[PROBLEM TO SOLVE]:
Please transcribe the data below exactly. Leave the pictures out.

[DATA]:
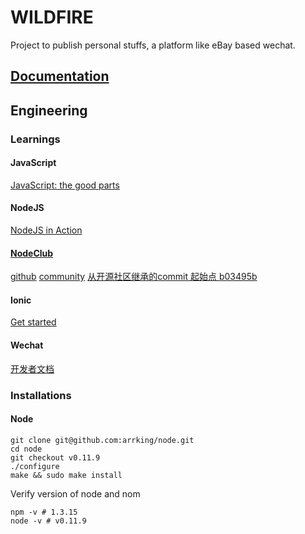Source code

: # WILDFIRE
Project to publish personal stuffs, a platform like eBay based wechat.

## [Documentation](https://github.com/arrking/wildfire-docs)


## Engineering
### Learnings

#### JavaScript
[JavaScript: the good parts](http://git.oschina.net/ubiware/tech-books/blob/master/javascript-the-good-parts-en-US.pdf)
#### NodeJS
[NodeJS in Action](http://git.oschina.net/ubiware/tech-books/blob/master/nodejs-in-action.pdf)
#### [NodeClub](https://github.com/arrking/wildfire/blob/master/nodeclub.README.md)
[github](https://github.com/cnodejs/nodeclub)
[community](https://cnodejs.org/)
[从开源社区继承的commit 起始点 b03495b](https://github.com/arrking/wildfire/releases/tag/c1)
#### Ionic
[Get started](http://ionicframework.com/getting-started/)
#### Wechat
[开发者文档](http://mp.weixin.qq.com/wiki/home/index.html)

### Installations
#### Node
```
git clone git@github.com:arrking/node.git
cd node 
git checkout v0.11.9
./configure 
make && sudo make install
```
Verify version of node and nom
```
npm -v # 1.3.15
node -v # v0.11.9
```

[EXERCISE RESPONSE]:
Source code

: # WILDFIRE
Project to publish personal stuffs, a platform like eBay based wechat.

## [Documentation](https://github.com/arrking/wildfire-docs)


## Engineering
### Learnings

#### JavaScript
[JavaScript: the good parts](http://git.oschina.net/ubiware/tech-books/blob/master/javascript-the-good-parts-en-US.pdf)
#### NodeJS
[NodeJS in Action](http://git.oschina.net/ubiware/tech-books/blob/master/nodejs-in-action.pdf)
#### [NodeClub](https://github.com/arrking/wildfire/blob/master/nodeclub.README.md)
[github](https://github.com/cnodejs/nodeclub)
[community](https://cnodejs.org/)
[从开源社区继承的commit 起始点 b03495b](https://github.com/arrking/wildfire/releases/tag/c1)
#### Ionic
[Get started](http://ionicframework.com/getting-started/)
#### Wechat
[开发者文档](http://mp.weixin.qq.com/wiki/home/index.html)

### Installations
#### Node
```
git clone git@github.com:arrking/node.git
cd node 
git checkout v0.11.9
./configure 
make && sudo make install
```
Verify version of node and nom
```
npm -v # 1.3.15
node -v # v0.11.9
```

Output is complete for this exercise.